A jam-packed week at Guild Hall will start with contemporary dance and continue with comedy, a discussion about the changing media landscape, chamber music, and an artists’ conversation.
Jacob Jonas the Company, a dance troupe based in Los Angeles and founded by Jonas, a choreographer, will perform at Guild Hall Friday evening at 8. The program, which will highlight Jonas’s exploration of the body, nature, and resilience, will include examples from his film-dance series as well as stage works created for the company, among them “Nature Sounds While the IV Drips,” “River,” and “Rain.”
Also on the program is “Zebra,” a collaboration with Sara Mearns, a principal dancer with the New York City Ballet, in a solo that explores the tension between strength and vulnerability. Tickets range from $92 to $180.
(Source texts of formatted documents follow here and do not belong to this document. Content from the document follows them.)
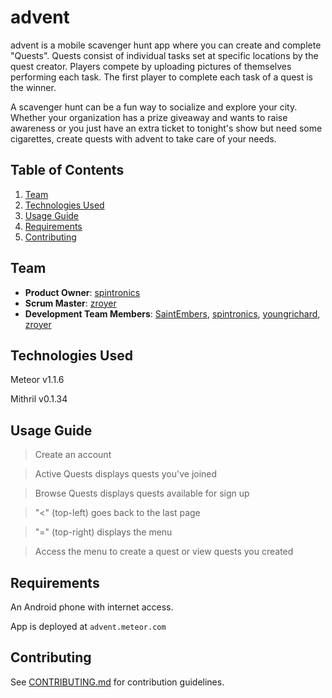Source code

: # advent

advent is a mobile scavenger hunt app where you can create and complete "Quests". Quests consist of individual tasks set at specific locations by the quest creator. Players compete by uploading pictures of themselves performing each task. The first player to complete each task of a quest is the winner.

A scavenger hunt can be a fun way to socialize and explore your city. Whether your organization has a prize giveaway and wants to raise awareness or you just have an extra ticket to tonight's show but need some cigarettes, create quests with advent to take care of your needs.

## Table of Contents

1. [Team](#team)
2. [Technologies Used](#technologies-used)
3. [Usage Guide](#usage-guide)
4. [Requirements](#requirements)
5. [Contributing](#contributing)


## Team

  - __Product Owner__: [spintronics](https://github.com/spintronics)
  - __Scrum Master__: [zroyer](https://github.com/zroyer)
  - __Development Team Members__: [SaintEmbers](https://github.com/saintembers), [spintronics](https://github.com/spintronics), [youngrichard](https://github.com/youngrichard), [zroyer](https://github.com/zroyer)

## Technologies Used

Meteor v1.1.6

Mithril v0.1.34

## Usage Guide

> Create an account

> Active Quests displays quests you've joined

> Browse Quests displays quests available for sign up

> "<" (top-left) goes back to the last page

> "=" (top-right) displays the menu

> Access the menu to create a quest or view quests you created

## Requirements

An Android phone with internet access.

App is deployed at `advent.meteor.com`

## Contributing

See [CONTRIBUTING.md](https://github.com/unexpected-lion/ourglass/blob/master/contributing.md) for contribution guidelines.
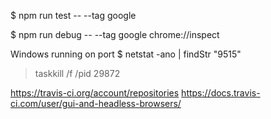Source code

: 
$ npm run test -- --tag google

$ npm run debug -- --tag google
chrome://inspect

Windows running on port
$ netstat -ano | findStr "9515"
>taskkill /f /pid 29872

https://travis-ci.org/account/repositories
https://docs.travis-ci.com/user/gui-and-headless-browsers/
“Best of The Second City,” set for Saturday at 8 p.m., will feature six current members of the Chicago troupe that launched everyone from Alan Alda to Bill Murray to Cecily Strong.
The production blends improvisation with songs, characters, and sketches “crafted by some of the sharpest comedic minds and reimagined by today’s boldest voices,” according to Guild Hall.
The cast includes Aaron Alicea, Kristen Aviles, Deb Duncan, Max Kantor, Audrey Schiffhauer, and Ross Taylor. Music direction is by Mel Owens. Tickets are $92 to $122.
Four musicians from the New York Philharmonic will take the stage on Sunday evening at 7 with a program of chamber music derived from three centuries of the string quartet repertoire.
The program includes Haydn’s String Quartet in D major, Op. 76, No. 5 (circa 1797); Mendelssohn’s String Quartet in E minor, Op. 44, No. 2 (1837), and Philip Glass’s String Quartet No. 2, “Company” (1983).
The musicians are Alina Ming Kobialka and I-Jung Huang, violin, Leah Ferguson, viola, and Matthew Christakos, cello. Tickets are $69 to $95.
Who better to discuss the changing media landscape than Tina Brown, the former editor of Vanity Fair and The New Yorker, and Tom Freston, the co-founder of MTV and former C.E.O. of Viacom. Their conversation, moderated by the longtime New Yorker writer Ken Auletta, will happen on Monday at 7 p.m.
The pair will address the rise of social media, the merging of mainstream media outlets, and the responsibility of media in an age of misinformation and polarization. Tickets are $55.
The cultural center pivots to visual art next Thursday at 7:30 p.m., when Arcmanoro Niles and Eric Fischl discuss Niles’s current exhibition there, “Forgotten Words I Never Got to Say.” They will take the show as their point of departure and continue with the evolution of Niles’s practice through early and recent works, and the role of the history of painting for contemporary artists. Tickets to the talk are $35.
Earlier that evening, from 5:30 to 7:30, there will be a performance by Whatever Lola Wants, a jazz trio, in the Guild Hall garden.